Rendered images with source text:
_ _ _

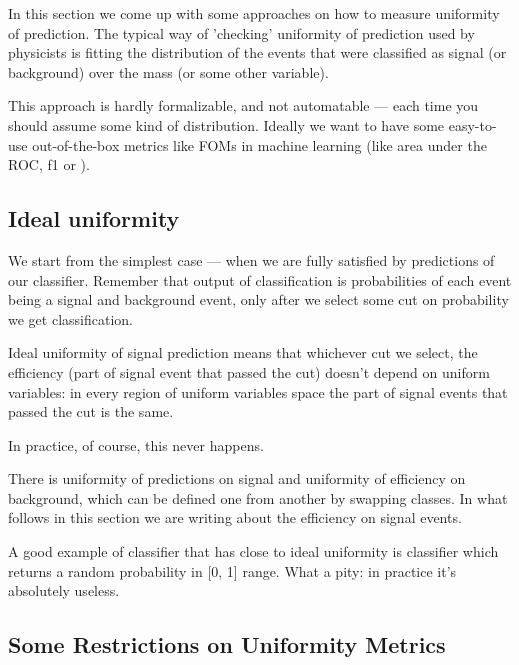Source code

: In this section we come up with some approaches on how to measure uniformity of prediction. The typical way of 'checking' uniformity of prediction used by physicists 
is fitting the distribution of the events that were classified as signal (or background) over the mass (or some other variable).

This approach is hardly formalizable, and not automatable --- each time you should assume some kind of distribution. 
Ideally we want to have some easy-to-use out-of-the-box metrics like FOMs in machine learning (like area under the ROC, f1 or ).

\subsection{Ideal uniformity}

We start from the simplest case --- when we are fully satisfied by predictions of our classifier. Remember that output of 
classification is probabilities of each event being a signal and background event, only after we select some cut on probability we get classification.

Ideal uniformity of signal prediction means that whichever cut we select, the efficiency (part of signal event that passed the cut) doesn't depend on uniform variables: 
in every region of uniform variables space the part of signal events that passed the cut is the same.

In practice, of course, this never happens.

There is uniformity of predictions on signal and uniformity of efficiency on background, which can be defined one from another by swapping classes. 
In what follows in this section we are writing about the efficiency on signal events.

A good example of classifier that has close to ideal uniformity is classifier which returns a random probability in [0, 1] range. What a pity: in practice it's absolutely useless.


\subsection{Some Restrictions on Uniformity Metrics}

_ _ _

• [DESCRIPTION OF THE TASK] The records above are to be retyped exactly, with every picture left out.

• [ANSWER TO THIS TASK]
Source code

: In this section we come up with some approaches on how to measure uniformity of prediction. The typical way of 'checking' uniformity of prediction used by physicists 
is fitting the distribution of the events that were classified as signal (or background) over the mass (or some other variable).

This approach is hardly formalizable, and not automatable --- each time you should assume some kind of distribution. 
Ideally we want to have some easy-to-use out-of-the-box metrics like FOMs in machine learning (like area under the ROC, f1 or ).

\subsection{Ideal uniformity}

We start from the simplest case --- when we are fully satisfied by predictions of our classifier. Remember that output of 
classification is probabilities of each event being a signal and background event, only after we select some cut on probability we get classification.

Ideal uniformity of signal prediction means that whichever cut we select, the efficiency (part of signal event that passed the cut) doesn't depend on uniform variables: 
in every region of uniform variables space the part of signal events that passed the cut is the same.

In practice, of course, this never happens.

There is uniformity of predictions on signal and uniformity of efficiency on background, which can be defined one from another by swapping classes. 
In what follows in this section we are writing about the efficiency on signal events.

A good example of classifier that has close to ideal uniformity is classifier which returns a random probability in [0, 1] range. What a pity: in practice it's absolutely useless.


\subsection{Some Restrictions on Uniformity Metrics}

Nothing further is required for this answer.